Problem

• Given an image, what is foreground and what is background ?
• E.g: Hockey puck against the ice, football against the field
• If (x,y) is a foreground pixel, then nearby are also likely foreground.

For each pixel i:

• $a_i$ = likelihood that pixel i is in foreground
• $b_i$ = likelihood that pixel is in background

How these values are generated depends on the application.

⇒ if $a_i > b_i$ then we make $i$ a foreground pixel.

Noted that foreground pixels tend to be near to one another, and background pixels tend to near one another.

We represent an image as a graph G(V,E):

• V contains a vertex for each pixel

• E contains an edge between pixels $i$ and $j$ if $i$ and $j$ neighbor each other.

  

Modeling the problem

For every neighboring pair of pixels {i,j}, we have a parameter $p_{ij}$ = the penalty for puttinh one of $i,j$ in foreground and the other in the background.

Objective :

Partition the set of pixels into 2 sets $A$ and $B$ to maximize:

\[q(A,B) = \sum_{i\in A}a_i + \sum_{j\in B}b_j - \sum_{(i,j)\in E ; i≠j}p_{ij}\]

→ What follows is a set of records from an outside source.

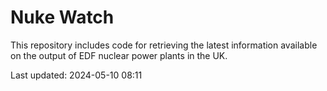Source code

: # Nuke Watch

This repository includes code for retrieving the latest information available on the output of EDF nuclear power plants in the UK.

Last updated: 2024-05-10 08:11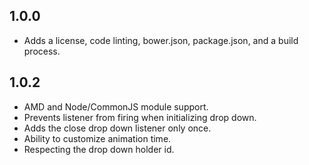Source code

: ## 1.0.0

- Adds a license, code linting, bower.json, package.json, and a build process.

## 1.0.2

- AMD and Node/CommonJS module support.
- Prevents listener from firing when initializing drop down.
- Adds the close drop down listener only once.
- Ability to customize animation time.
- Respecting the drop down holder id.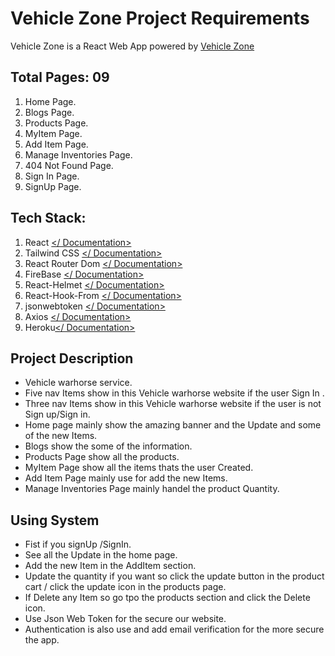 # Vehicle Zone Project Requirements

Vehicle Zone is a React Web App powered by [Vehicle Zone](https://vehicle-zone-inventory.web.app/)

## Total Pages: 09

1. Home Page.
2. Blogs Page.
3. Products Page.
4. MyItem Page.
5. Add Item Page.
6. Manage Inventories Page.
7. 404 Not Found Page.
8. Sign In Page.
9. SignUp Page.

## Tech Stack:

1.  React [</ Documentation>](https://reactjs.org/docs/getting-started.html)
2.  Tailwind CSS [</ Documentation>](https://tailwindcss.com/docs/installation)
3.  React Router Dom [</ Documentation>](https://reactrouter.com/docs/en/v6/getting-started/overview)
4.  FireBase [</ Documentation>](https://console.firebase.google.com)
5.  React-Helmet [</ Documentation>](https://www.npmjs.com/package/react-helmet-async)
6.  React-Hook-From [</ Documentation>](https://react-hook-form.com/get-started#Integratinganexistingform)
7.  jsonwebtoken [</ Documentation>](https://jwt.io)
8.  Axios [</ Documentation>](https://axios-http.com/docs/intro)
9.  Heroku[</ Documentation>](https://devcenter.heroku.com)

## Project Description

- Vehicle warhorse service.
- Five nav Items show in this Vehicle warhorse website if the user Sign In .
- Three nav Items show in this Vehicle warhorse website if the user is not Sign up/Sign in.
- Home page mainly show the amazing banner and the Update and some of the new Items.
- Blogs show the some of the information.
- Products Page show all the products.
- MyItem Page show all the items thats the user Created.
- Add Item Page mainly use for add the new Items.
- Manage Inventories Page mainly handel the product Quantity.

## Using System

- Fist if you signUp /SignIn.
- See all the Update in the home page.
- Add the new Item in the AddItem section.
- Update the quantity if you want so click the update button in the product cart / click the update icon in the products page.
- If Delete any Item so go tpo the products section and click the Delete icon.
- Use Json Web Token for the secure our website.
- Authentication is also use and add email verification for the more secure the app.
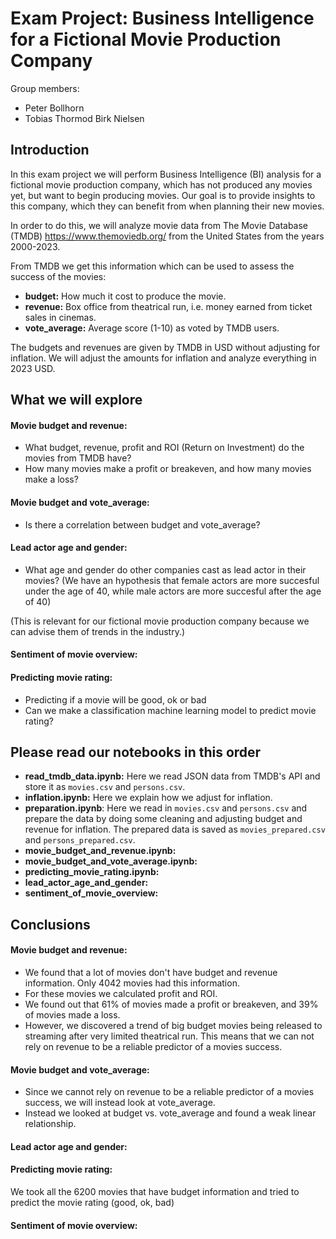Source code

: # Exam Project: Business Intelligence for a Fictional Movie Production Company

Group members:
- Peter Bollhorn
- Tobias Thormod Birk Nielsen

## Introduction

In this exam project we will perform Business Intelligence (BI) analysis for a fictional movie production company, which has not produced any movies yet, but want to begin producing movies. Our goal is to provide insights to this company, which they can benefit from when planning their new movies.

In order to do this, we will analyze movie data from The Movie Database (TMDB) https://www.themoviedb.org/ from the United States from the years 2000-2023.

From TMDB we get this information which can be used to assess the success of the movies:
- **budget:** How much it cost to produce the movie.
- **revenue:** Box office from theatrical run, i.e. money earned from ticket sales in cinemas.
- **vote_average:** Average score (1-10) as voted by TMDB users.

The budgets and revenues are given by TMDB in USD without adjusting for inflation.
We will adjust the amounts for inflation and analyze everything in 2023 USD.

## What we will explore

#### Movie budget and revenue:
- What budget, revenue, profit and ROI (Return on Investment) do the movies from TMDB have?
- How many movies make a profit or breakeven, and how many movies make a loss?

#### Movie budget and vote_average:
- Is there a correlation between budget and vote_average?

#### Lead actor age and gender:
- What age and gender do other companies cast as lead actor in their movies? 
 (We have an hypothesis that female actors are more succesful under the age of 40, while male actors are more succesful after the age of 40)

(This is relevant for our fictional movie production company because we can advise them of trends in the industry.)

#### Sentiment of movie overview:

#### Predicting movie rating:
- Predicting if a movie will be good, ok or bad
- Can we make a classification machine learning model to predict movie rating?


## Please read our notebooks in this order
- **read_tmdb_data.ipynb:** Here we read JSON data from TMDB's API and store it as `movies.csv` and `persons.csv`.
- **inflation.ipynb:** Here we explain how we adjust for inflation.
- **preparation.ipynb**: Here we read in `movies.csv` and `persons.csv` and prepare the data by doing some cleaning and adjusting budget and revenue for inflation. The prepared data is saved as `movies_prepared.csv` and `persons_prepared.csv`.
- **movie_budget_and_revenue.ipynb:**
- **movie_budget_and_vote_average.ipynb:**
- **predicting_movie_rating.ipynb:**
- **lead_actor_age_and_gender:**
- **sentiment_of_movie_overview:**


## Conclusions

#### Movie budget and revenue:

- We found that a lot of movies don't have budget and revenue information. Only 4042 movies had this information.
- For these movies we calculated profit and ROI.
- We found out that 61% of movies made a profit or breakeven, and 39% of movies made a loss.
- However, we discovered a trend of big budget movies being released to streaming after very limited theatrical run. This means that we can not rely on revenue to be a reliable predictor of a movies success.

#### Movie budget and vote_average:
- Since we cannot rely on revenue to be a reliable predictor of a movies success, we will instead look at vote_average.
- Instead we looked at budget vs. vote_average and found a weak linear relationship.
#### Lead actor age and gender:


#### Predicting movie rating:
We took all the 6200 movies that have budget information and tried to predict the movie rating (good, ok, bad)

#### Sentiment of movie overview:






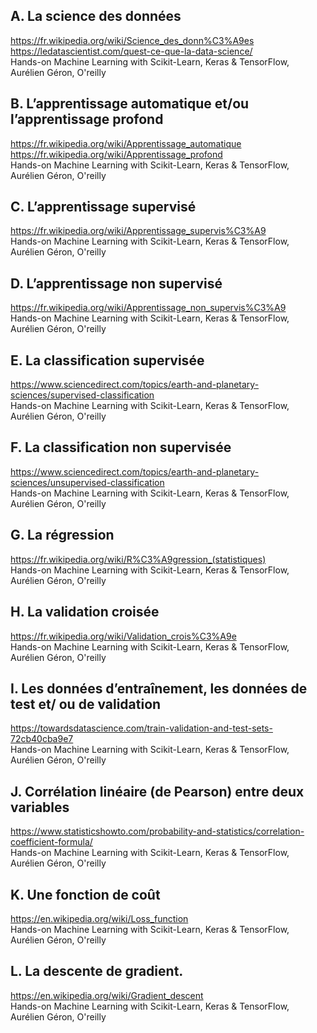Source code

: ## A. La science des données  
https://fr.wikipedia.org/wiki/Science_des_donn%C3%A9es  
https://ledatascientist.com/quest-ce-que-la-data-science/  
Hands-on Machine Learning with Scikit-Learn, Keras & TensorFlow, Aurélien Géron, O'reilly 
## B. L’apprentissage automatique et/ou l’apprentissage profond  
https://fr.wikipedia.org/wiki/Apprentissage_automatique  
https://fr.wikipedia.org/wiki/Apprentissage_profond  
Hands-on Machine Learning with Scikit-Learn, Keras & TensorFlow, Aurélien Géron, O'reilly 
## C. L’apprentissage supervisé  
https://fr.wikipedia.org/wiki/Apprentissage_supervis%C3%A9  
Hands-on Machine Learning with Scikit-Learn, Keras & TensorFlow, Aurélien Géron, O'reilly 
## D. L’apprentissage non supervisé  
https://fr.wikipedia.org/wiki/Apprentissage_non_supervis%C3%A9  
Hands-on Machine Learning with Scikit-Learn, Keras & TensorFlow, Aurélien Géron, O'reilly 
## E. La classification supervisée  
https://www.sciencedirect.com/topics/earth-and-planetary-sciences/supervised-classification  
Hands-on Machine Learning with Scikit-Learn, Keras & TensorFlow, Aurélien Géron, O'reilly 
## F. La classification non supervisée  
https://www.sciencedirect.com/topics/earth-and-planetary-sciences/unsupervised-classification  
Hands-on Machine Learning with Scikit-Learn, Keras & TensorFlow, Aurélien Géron, O'reilly 
## G. La régression  
https://fr.wikipedia.org/wiki/R%C3%A9gression_(statistiques)  
Hands-on Machine Learning with Scikit-Learn, Keras & TensorFlow, Aurélien Géron, O'reilly 
## H. La validation croisée  
https://fr.wikipedia.org/wiki/Validation_crois%C3%A9e  
Hands-on Machine Learning with Scikit-Learn, Keras & TensorFlow, Aurélien Géron, O'reilly 
## I. Les données d’entraînement, les données de test et/ ou de validation  
https://towardsdatascience.com/train-validation-and-test-sets-72cb40cba9e7  
Hands-on Machine Learning with Scikit-Learn, Keras & TensorFlow, Aurélien Géron, O'reilly 
## J. Corrélation linéaire (de Pearson) entre deux variables  
https://www.statisticshowto.com/probability-and-statistics/correlation-coefficient-formula/  
Hands-on Machine Learning with Scikit-Learn, Keras & TensorFlow, Aurélien Géron, O'reilly 
## K. Une fonction de coût  
https://en.wikipedia.org/wiki/Loss_function  
Hands-on Machine Learning with Scikit-Learn, Keras & TensorFlow, Aurélien Géron, O'reilly 
## L. La descente de gradient.  
https://en.wikipedia.org/wiki/Gradient_descent  
Hands-on Machine Learning with Scikit-Learn, Keras & TensorFlow, Aurélien Géron, O'reilly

Review Min-Cut and compare to Image Segmentation

Minimum cut : Partition of vertices of a directed graph into 2 sets A,B, with $s\in A,t\in B$ to minimize weight of edges crossing from $A$ to $B$.

Image segmentation: Partition the vertices of the image graph into 2 sets A and B to maximize $q(A,B)$

Differences:

• Maximization vs minimization
• Image segmentation graph has no sink or source , and undirected
• Image segmentation has a more complicated objective function $q(A,B)$ with weights on the nodes

Solution

??? HOW TO MAKE IT POSSIBLE ???

IMAGE SEGMENTATION INSTANCE -> MIN-CUT

Missing source and sink ?

Adding:

• a source s with an edge $(s,u)$ for every vertex $u$.
• a sink $t$ with an edge $(u,t)$ for every vertex $u$.

Small fact: s will represent the foreground, and t will represent the background

Handle directed edges

Convert the current undirected graph into a directed graph:

• Edges adjacent to $s$ are directed so they leave $s$.
• Edges adjacent to $t$ are directed so they enter $t$.
• All other edges are replaced by 2, anti-parallel edges

Last issue: How do we handle the parameters $a_i,b_j,p_{ij}$ and minimization vs maximization ?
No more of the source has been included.